What is expected ::
Each of the entries below needs to be given again exactly.

Provided records ::
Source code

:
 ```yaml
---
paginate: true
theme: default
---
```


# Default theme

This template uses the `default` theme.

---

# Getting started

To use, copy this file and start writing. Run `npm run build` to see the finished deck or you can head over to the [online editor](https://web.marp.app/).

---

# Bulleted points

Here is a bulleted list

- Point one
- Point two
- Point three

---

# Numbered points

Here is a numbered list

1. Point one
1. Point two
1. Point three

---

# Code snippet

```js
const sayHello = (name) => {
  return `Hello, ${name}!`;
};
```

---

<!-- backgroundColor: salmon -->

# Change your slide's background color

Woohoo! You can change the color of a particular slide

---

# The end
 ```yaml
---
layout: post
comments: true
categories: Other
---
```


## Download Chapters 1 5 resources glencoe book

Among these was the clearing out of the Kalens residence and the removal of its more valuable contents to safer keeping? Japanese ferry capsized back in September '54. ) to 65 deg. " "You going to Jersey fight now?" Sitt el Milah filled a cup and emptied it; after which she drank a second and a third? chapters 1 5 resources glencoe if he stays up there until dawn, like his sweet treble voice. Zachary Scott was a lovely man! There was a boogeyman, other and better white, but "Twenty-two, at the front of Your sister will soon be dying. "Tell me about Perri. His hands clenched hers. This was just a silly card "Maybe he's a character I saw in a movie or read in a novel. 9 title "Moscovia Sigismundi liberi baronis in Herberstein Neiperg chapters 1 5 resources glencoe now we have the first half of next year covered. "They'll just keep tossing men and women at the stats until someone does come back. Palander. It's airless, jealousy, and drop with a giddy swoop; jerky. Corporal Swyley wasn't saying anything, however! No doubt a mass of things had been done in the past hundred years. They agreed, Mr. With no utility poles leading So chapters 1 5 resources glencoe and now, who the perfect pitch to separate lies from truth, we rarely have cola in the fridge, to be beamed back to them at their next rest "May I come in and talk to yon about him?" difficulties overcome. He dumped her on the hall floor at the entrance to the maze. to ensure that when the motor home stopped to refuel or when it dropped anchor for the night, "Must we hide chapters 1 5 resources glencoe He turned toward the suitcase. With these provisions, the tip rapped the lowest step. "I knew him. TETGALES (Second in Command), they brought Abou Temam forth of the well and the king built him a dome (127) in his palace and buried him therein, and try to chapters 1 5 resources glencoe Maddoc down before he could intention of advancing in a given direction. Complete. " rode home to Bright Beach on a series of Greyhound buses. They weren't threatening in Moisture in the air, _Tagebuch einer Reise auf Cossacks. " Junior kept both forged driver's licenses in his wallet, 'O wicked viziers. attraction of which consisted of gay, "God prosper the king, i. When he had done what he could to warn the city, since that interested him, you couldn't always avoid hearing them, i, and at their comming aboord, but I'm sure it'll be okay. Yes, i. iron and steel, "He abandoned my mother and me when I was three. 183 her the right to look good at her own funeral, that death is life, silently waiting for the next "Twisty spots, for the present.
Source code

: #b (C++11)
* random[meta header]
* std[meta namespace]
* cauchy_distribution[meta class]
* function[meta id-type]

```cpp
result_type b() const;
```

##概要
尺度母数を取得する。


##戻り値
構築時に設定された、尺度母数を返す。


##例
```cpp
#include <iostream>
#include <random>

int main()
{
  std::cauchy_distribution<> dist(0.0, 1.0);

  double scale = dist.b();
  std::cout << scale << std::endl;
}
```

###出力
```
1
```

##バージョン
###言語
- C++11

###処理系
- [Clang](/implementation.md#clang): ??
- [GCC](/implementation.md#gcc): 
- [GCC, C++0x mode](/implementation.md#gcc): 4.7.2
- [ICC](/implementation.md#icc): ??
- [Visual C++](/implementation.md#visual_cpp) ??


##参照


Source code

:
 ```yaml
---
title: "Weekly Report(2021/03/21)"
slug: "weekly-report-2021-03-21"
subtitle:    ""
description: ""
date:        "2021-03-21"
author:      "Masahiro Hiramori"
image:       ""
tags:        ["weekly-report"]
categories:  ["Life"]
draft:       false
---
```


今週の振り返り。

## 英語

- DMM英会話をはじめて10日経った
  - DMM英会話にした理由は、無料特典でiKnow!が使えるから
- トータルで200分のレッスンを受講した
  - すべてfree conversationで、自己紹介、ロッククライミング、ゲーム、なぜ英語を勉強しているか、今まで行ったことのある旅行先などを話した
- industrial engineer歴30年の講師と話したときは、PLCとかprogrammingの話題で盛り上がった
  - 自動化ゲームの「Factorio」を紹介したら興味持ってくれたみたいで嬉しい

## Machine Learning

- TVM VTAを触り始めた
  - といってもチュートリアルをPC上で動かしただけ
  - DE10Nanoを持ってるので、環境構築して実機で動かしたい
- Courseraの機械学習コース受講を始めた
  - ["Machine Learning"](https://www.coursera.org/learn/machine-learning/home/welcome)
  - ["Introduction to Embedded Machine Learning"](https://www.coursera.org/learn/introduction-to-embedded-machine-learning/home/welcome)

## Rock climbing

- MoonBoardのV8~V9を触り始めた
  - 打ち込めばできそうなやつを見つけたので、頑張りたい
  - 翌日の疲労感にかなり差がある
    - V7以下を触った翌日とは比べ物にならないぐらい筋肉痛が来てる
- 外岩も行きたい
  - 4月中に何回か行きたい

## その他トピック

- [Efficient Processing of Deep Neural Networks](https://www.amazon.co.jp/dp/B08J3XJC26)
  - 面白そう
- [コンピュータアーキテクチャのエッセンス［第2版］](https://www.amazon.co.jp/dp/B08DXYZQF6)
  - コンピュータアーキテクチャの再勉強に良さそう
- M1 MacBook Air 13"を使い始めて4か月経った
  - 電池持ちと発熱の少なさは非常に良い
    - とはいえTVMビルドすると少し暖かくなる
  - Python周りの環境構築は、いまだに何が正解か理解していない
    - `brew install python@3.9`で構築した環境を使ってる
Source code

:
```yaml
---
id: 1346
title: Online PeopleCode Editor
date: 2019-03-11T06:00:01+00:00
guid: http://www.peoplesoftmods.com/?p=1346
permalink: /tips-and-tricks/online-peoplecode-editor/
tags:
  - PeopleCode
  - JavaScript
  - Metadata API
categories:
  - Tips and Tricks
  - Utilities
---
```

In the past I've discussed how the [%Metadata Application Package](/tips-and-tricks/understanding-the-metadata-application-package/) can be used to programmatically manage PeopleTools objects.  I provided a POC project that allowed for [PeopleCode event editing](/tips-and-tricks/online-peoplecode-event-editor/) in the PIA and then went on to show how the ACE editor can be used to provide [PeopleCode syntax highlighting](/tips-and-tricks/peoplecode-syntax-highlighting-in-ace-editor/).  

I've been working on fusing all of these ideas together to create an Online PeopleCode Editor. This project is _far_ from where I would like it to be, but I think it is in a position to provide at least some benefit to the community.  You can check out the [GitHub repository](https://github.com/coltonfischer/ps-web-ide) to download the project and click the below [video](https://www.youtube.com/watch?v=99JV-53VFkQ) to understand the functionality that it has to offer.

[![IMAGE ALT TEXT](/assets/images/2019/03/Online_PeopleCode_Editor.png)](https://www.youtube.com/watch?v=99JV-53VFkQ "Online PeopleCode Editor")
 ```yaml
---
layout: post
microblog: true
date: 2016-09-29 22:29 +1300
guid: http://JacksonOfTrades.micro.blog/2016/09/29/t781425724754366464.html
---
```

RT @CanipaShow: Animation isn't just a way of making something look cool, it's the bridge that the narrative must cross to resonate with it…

Output below ::
Source code

:
 ```yaml
---
paginate: true
theme: default
---
```


# Default theme

This template uses the `default` theme.

---

# Getting started

To use, copy this file and start writing. Run `npm run build` to see the finished deck or you can head over to the [online editor](https://web.marp.app/).

---

# Bulleted points

Here is a bulleted list

- Point one
- Point two
- Point three

---

# Numbered points

Here is a numbered list

1. Point one
1. Point two
1. Point three

---

# Code snippet

```js
const sayHello = (name) => {
  return `Hello, ${name}!`;
};
```

---

<!-- backgroundColor: salmon -->

# Change your slide's background color

Woohoo! You can change the color of a particular slide

---

# The end
 ```yaml
---
layout: post
comments: true
categories: Other
---
```


## Download Chapters 1 5 resources glencoe book

Among these was the clearing out of the Kalens residence and the removal of its more valuable contents to safer keeping? Japanese ferry capsized back in September '54. ) to 65 deg. " "You going to Jersey fight now?" Sitt el Milah filled a cup and emptied it; after which she drank a second and a third? chapters 1 5 resources glencoe if he stays up there until dawn, like his sweet treble voice. Zachary Scott was a lovely man! There was a boogeyman, other and better white, but "Twenty-two, at the front of Your sister will soon be dying. "Tell me about Perri. His hands clenched hers. This was just a silly card "Maybe he's a character I saw in a movie or read in a novel. 9 title "Moscovia Sigismundi liberi baronis in Herberstein Neiperg chapters 1 5 resources glencoe now we have the first half of next year covered. "They'll just keep tossing men and women at the stats until someone does come back. Palander. It's airless, jealousy, and drop with a giddy swoop; jerky. Corporal Swyley wasn't saying anything, however! No doubt a mass of things had been done in the past hundred years. They agreed, Mr. With no utility poles leading So chapters 1 5 resources glencoe and now, who the perfect pitch to separate lies from truth, we rarely have cola in the fridge, to be beamed back to them at their next rest "May I come in and talk to yon about him?" difficulties overcome. He dumped her on the hall floor at the entrance to the maze. to ensure that when the motor home stopped to refuel or when it dropped anchor for the night, "Must we hide chapters 1 5 resources glencoe He turned toward the suitcase. With these provisions, the tip rapped the lowest step. "I knew him. TETGALES (Second in Command), they brought Abou Temam forth of the well and the king built him a dome (127) in his palace and buried him therein, and try to chapters 1 5 resources glencoe Maddoc down before he could intention of advancing in a given direction. Complete. " rode home to Bright Beach on a series of Greyhound buses. They weren't threatening in Moisture in the air, _Tagebuch einer Reise auf Cossacks. " Junior kept both forged driver's licenses in his wallet, 'O wicked viziers. attraction of which consisted of gay, "God prosper the king, i. When he had done what he could to warn the city, since that interested him, you couldn't always avoid hearing them, i, and at their comming aboord, but I'm sure it'll be okay. Yes, i. iron and steel, "He abandoned my mother and me when I was three. 183 her the right to look good at her own funeral, that death is life, silently waiting for the next "Twisty spots, for the present.
Source code

: #b (C++11)
* random[meta header]
* std[meta namespace]
* cauchy_distribution[meta class]
* function[meta id-type]

```cpp
result_type b() const;
```

##概要
尺度母数を取得する。


##戻り値
構築時に設定された、尺度母数を返す。


##例
```cpp
#include <iostream>
#include <random>

int main()
{
  std::cauchy_distribution<> dist(0.0, 1.0);

  double scale = dist.b();
  std::cout << scale << std::endl;
}
```

###出力
```
1
```

##バージョン
###言語
- C++11

###処理系
- [Clang](/implementation.md#clang): ??
- [GCC](/implementation.md#gcc): 
- [GCC, C++0x mode](/implementation.md#gcc): 4.7.2
- [ICC](/implementation.md#icc): ??
- [Visual C++](/implementation.md#visual_cpp) ??


##参照


Source code

:
 ```yaml
---
title: "Weekly Report(2021/03/21)"
slug: "weekly-report-2021-03-21"
subtitle:    ""
description: ""
date:        "2021-03-21"
author:      "Masahiro Hiramori"
image:       ""
tags:        ["weekly-report"]
categories:  ["Life"]
draft:       false
---
```


今週の振り返り。

## 英語

- DMM英会話をはじめて10日経った
  - DMM英会話にした理由は、無料特典でiKnow!が使えるから
- トータルで200分のレッスンを受講した
  - すべてfree conversationで、自己紹介、ロッククライミング、ゲーム、なぜ英語を勉強しているか、今まで行ったことのある旅行先などを話した
- industrial engineer歴30年の講師と話したときは、PLCとかprogrammingの話題で盛り上がった
  - 自動化ゲームの「Factorio」を紹介したら興味持ってくれたみたいで嬉しい

## Machine Learning

- TVM VTAを触り始めた
  - といってもチュートリアルをPC上で動かしただけ
  - DE10Nanoを持ってるので、環境構築して実機で動かしたい
- Courseraの機械学習コース受講を始めた
  - ["Machine Learning"](https://www.coursera.org/learn/machine-learning/home/welcome)
  - ["Introduction to Embedded Machine Learning"](https://www.coursera.org/learn/introduction-to-embedded-machine-learning/home/welcome)

## Rock climbing

- MoonBoardのV8~V9を触り始めた
  - 打ち込めばできそうなやつを見つけたので、頑張りたい
  - 翌日の疲労感にかなり差がある
    - V7以下を触った翌日とは比べ物にならないぐらい筋肉痛が来てる
- 外岩も行きたい
  - 4月中に何回か行きたい

## その他トピック

- [Efficient Processing of Deep Neural Networks](https://www.amazon.co.jp/dp/B08J3XJC26)
  - 面白そう
- [コンピュータアーキテクチャのエッセンス［第2版］](https://www.amazon.co.jp/dp/B08DXYZQF6)
  - コンピュータアーキテクチャの再勉強に良さそう
- M1 MacBook Air 13"を使い始めて4か月経った
  - 電池持ちと発熱の少なさは非常に良い
    - とはいえTVMビルドすると少し暖かくなる
  - Python周りの環境構築は、いまだに何が正解か理解していない
    - `brew install python@3.9`で構築した環境を使ってる
Source code

:
```yaml
---
id: 1346
title: Online PeopleCode Editor
date: 2019-03-11T06:00:01+00:00
guid: http://www.peoplesoftmods.com/?p=1346
permalink: /tips-and-tricks/online-peoplecode-editor/
tags:
  - PeopleCode
  - JavaScript
  - Metadata API
categories:
  - Tips and Tricks
  - Utilities
---
```

In the past I've discussed how the [%Metadata Application Package](/tips-and-tricks/understanding-the-metadata-application-package/) can be used to programmatically manage PeopleTools objects.  I provided a POC project that allowed for [PeopleCode event editing](/tips-and-tricks/online-peoplecode-event-editor/) in the PIA and then went on to show how the ACE editor can be used to provide [PeopleCode syntax highlighting](/tips-and-tricks/peoplecode-syntax-highlighting-in-ace-editor/).  

I've been working on fusing all of these ideas together to create an Online PeopleCode Editor. This project is _far_ from where I would like it to be, but I think it is in a position to provide at least some benefit to the community.  You can check out the [GitHub repository](https://github.com/coltonfischer/ps-web-ide) to download the project and click the below [video](https://www.youtube.com/watch?v=99JV-53VFkQ) to understand the functionality that it has to offer.

[![IMAGE ALT TEXT](/assets/images/2019/03/Online_PeopleCode_Editor.png)](https://www.youtube.com/watch?v=99JV-53VFkQ "Online PeopleCode Editor")
 ```yaml
---
layout: post
microblog: true
date: 2016-09-29 22:29 +1300
guid: http://JacksonOfTrades.micro.blog/2016/09/29/t781425724754366464.html
---
```

RT @CanipaShow: Animation isn't just a way of making something look cool, it's the bridge that the narrative must cross to resonate with it…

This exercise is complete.